## Probability and Statistics in the Study of Voting and Public Opinion (my talk at the Columbia Applied Probability and Risk seminar, 30 Mar at 1pm)

Probability and Statistics in the Study of Voting and Public Opinion

Elections have both uncertainty and variation and hence represent a natural application of probability theory. In addition, opinion polling is a classic statistics problem and is featured in just about every course on the topic. But many common intuitions about probability, statistics, and voting are flawed. Some examples of widely-held but erroneous beliefs: votes should be modeled by the binomial distribution; sampling distributions and standard errors only make sense under random sampling; poll averaging is a simple problem in numerical analysis; survey sampling is a long-settled and boring area of statistics. In this talk, we discuss some challenging problems in probability and statistics that arise from the study of opinion and elections.
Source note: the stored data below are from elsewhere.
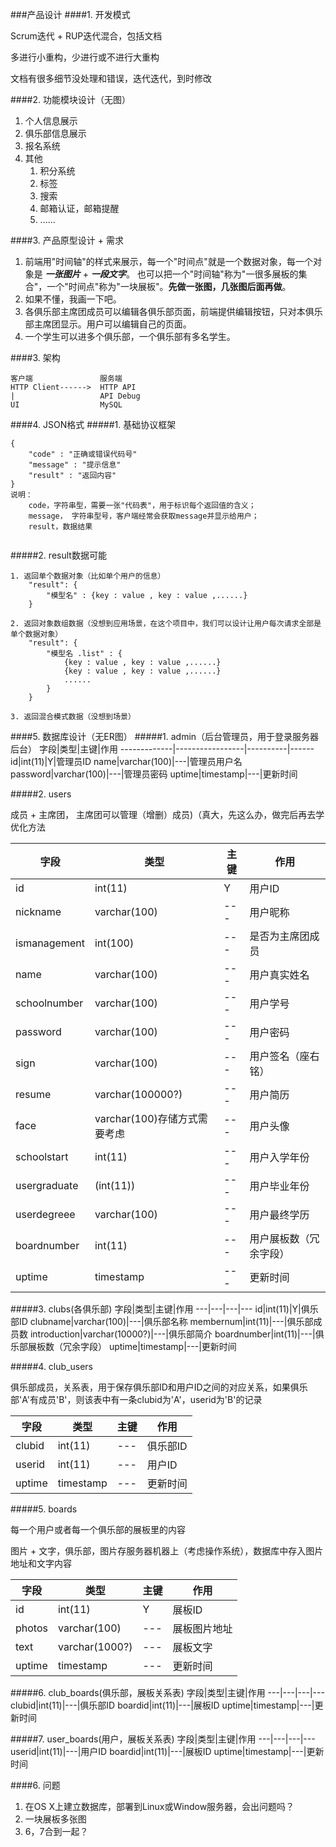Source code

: ###产品设计
####1. 开发模式

Scrum迭代 + RUP迭代混合，包括文档

多进行小重构，少进行或不进行大重构

文档有很多细节没处理和错误，迭代迭代，到时修改

####2. 功能模块设计（无图）
1. 个人信息展示
2. 俱乐部信息展示
3. 报名系统
4. 其他
	1. 积分系统
	2. 标签
	3. 搜索
	4. 邮箱认证，邮箱提醒
	5. ......

####3. 产品原型设计 + 需求
1. 前端用"时间轴"的样式来展示，每一个"时间点"就是一个数据对象，每一个对象是 ***一张图片*** + ***一段文字***。 也可以把一个"时间轴"称为"一很多展板的集合"，一个"时间点"称为"一块展板"。**先做一张图，几张图后面再做**。
2. 如果不懂，我画一下吧。
3. 各俱乐部主席团成员可以编辑各俱乐部页面，前端提供编辑按钮，只对本俱乐部主席团显示。用户可以编辑自己的页面。
4. 一个学生可以进多个俱乐部，一个俱乐部有多名学生。

####3. 架构

```
客户端               服务端
HTTP Client------>  HTTP API
|                   API Debug  
UI                  MySQL 
```

####4. JSON格式
#####1. 基础协议框架

```
{
	"code" : "正确或错误代码号"
	"message" : "提示信息"
	"result" : "返回内容"
}
说明： 
	code，字符串型，需要一张"代码表"，用于标识每个返回值的含义；
	message， 字符串型号，客户端经常会获取message并显示给用户；
	result，数据结果
 
```
#####2. result数据可能

```
1. 返回单个数据对象（比如单个用户的信息）
	"result": {
		"模型名" : {key : value , key : value ,......}
	}

2. 返回对象数组数据（没想到应用场景，在这个项目中，我们可以设计让用户每次请求全部是单个数据对象）
	"result": {
		"模型名 .list" : {
			{key : value , key : value ,......}
			{key : value , key : value ,......}
			......
		}
	}
	
3. 返回混合模式数据（没想到场景）
```

####5. 数据库设计（无ER图）
#####1. admin（后台管理员，用于登录服务器后台）
字段|类型|主键|作用
-------------|-----------------|----------|------
id|int(11)|Y|管理员ID
name|varchar(100)|---|管理员用户名
password|varchar(100)|---|管理员密码
uptime|timestamp|---|更新时间


#####2. users

成员 + 主席团， 主席团可以管理（增删）成员)（真大，先这么办，做完后再去学优化方法

字段|类型|主键|作用
---|---|---|----
id|int(11)|Y|用户ID
nickname|varchar(100)|---|用户昵称
ismanagement|int(100)|---|是否为主席团成员
name|varchar(100)|---|用户真实姓名
schoolnumber|varchar(100)|---|用户学号
password|varchar(100)|---|用户密码
sign|varchar(100)|---|用户签名（座右铭）
resume|varchar(100000?)|---|用户简历
face|varchar(100)存储方式需要考虑|---|用户头像
schoolstart|int(11)|---|用户入学年份
usergraduate|(int(11))|---|用户毕业年份
userdegreee|varchar(100)|---|用户最终学历
boardnumber|int(11)|---|用户展板数（冗余字段）
uptime|timestamp|---|更新时间

#####3. clubs(各俱乐部)
字段|类型|主键|作用
---|---|---|---
id|int(11)|Y|俱乐部ID
clubname|varchar(100)|---|俱乐部名称
membernum|int(11)|---|俱乐部成员数
introduction|varchar(10000?)|---|俱乐部简介
boardnumber|int(11)|---|俱乐部展板数（冗余字段）
uptime|timestamp|---|更新时间

#####4. club_users

俱乐部成员，关系表，用于保存俱乐部ID和用户ID之间的对应关系，如果俱乐部'A'有成员'B'，则该表中有一条clubid为'A'，userid为'B'的记录

字段|类型|主键|作用
---|---|---|---
clubid|int(11)|---|俱乐部ID
userid|int(11)|---|用户ID
uptime|timestamp|---|更新时间

#####5. boards

每一个用户或者每一个俱乐部的展板里的内容

图片 + 文字，俱乐部，图片存服务器机器上（考虑操作系统），数据库中存入图片地址和文字内容

字段|类型|主键|作用
----|---|---|---
id|int(11)|Y|展板ID 
photos|varchar(100)|---|展板图片地址
text|varchar(1000?)|---|展板文字
uptime|timestamp|---|更新时间

#####6. club_boards(俱乐部，展板关系表)
字段|类型|主键|作用
---|---|---|---
clubid|int(11)|---|俱乐部ID
boardid|int(11)|---|展板ID
uptime|timestamp|---|更新时间

#####7. user_boards(用户，展板关系表)
字段|类型|主键|作用
---|---|---|---
userid|int(11)|---|用户ID
boardid|int(11)|---|展板ID
uptime|timestamp|---|更新时间

####6. 问题
1. 在OS X上建立数据库，部署到Linux或Window服务器，会出问题吗？
2. 一块展板多张图
3. 6，7合到一起？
I’ll be speaking at the Applied Probability and Risk Seminar, 1:10-2:10pm in 303 Mudd Hall, Columbia University.

P.S. I discussed work from these papers:
http://www.stat.columbia.edu/~gelman/research/published/hansen_paper_2.pdf
http://www.stat.columbia.edu/~gelman/research/published/blocs.pdf
http://www.stat.columbia.edu/~gelman/research/published/STS027.pdf
http://www.stat.columbia.edu/~gelman/research/published/gelmankatzbafumi.pdf

1. Rahul says:

>>>Elections have both uncertainty and variation<<<

Is uncertainty different from variation?

What are example of phenomena (as opposed to elections) that exhibit only uncertainty & no variation. Or show only variation but no uncertainty.

• Variation without (much) uncertainty: the voltage across a thermocouple as the temperature of a water bath is raised from 0C to 100C via a well calibrated heater.

Uncertainty without variation? You come upon an old covered bridge from the 1700’s and you have a heavy Mack truck. Can you drive across it safely? The strength of this bridge has remained constant for the last say 50 years thanks to good maintenance, but no one really knows if the strength exceeds that required for the truck.

• Keith O'Rourke says:

No variation is only possible in the past – had you driven across the bridge yesterday at a set point in time?

• The main point is that it’s possible not to know very much about something even if that thing is almost entirely constant. Like, what did Churchill have for lunch on May 18th 1941? Or what is the mean diameter of the moon averaged over the 30*24*60*60 seconds starting at Jan 1 2017 UTC and defined as the diameter of a sphere completely enclosing the moons surface.

The diameter thing is pretty well defined, and since I specified a very specific time window over which we average, it has a very precise value, but good luck finding out what it was with all the tidal forces and whatnot. Particularly if you didn’t have the kind of extreme measurement abilities we do today, like say if we did the same thing in 1930.

• Dzhaughn says:

The DC voltage of a North American electrical outlet varies between about -160 and 160V, 60 times per second. This variation is not uncertain. If your oscilloscope doesn’t show it, it’s probably broken.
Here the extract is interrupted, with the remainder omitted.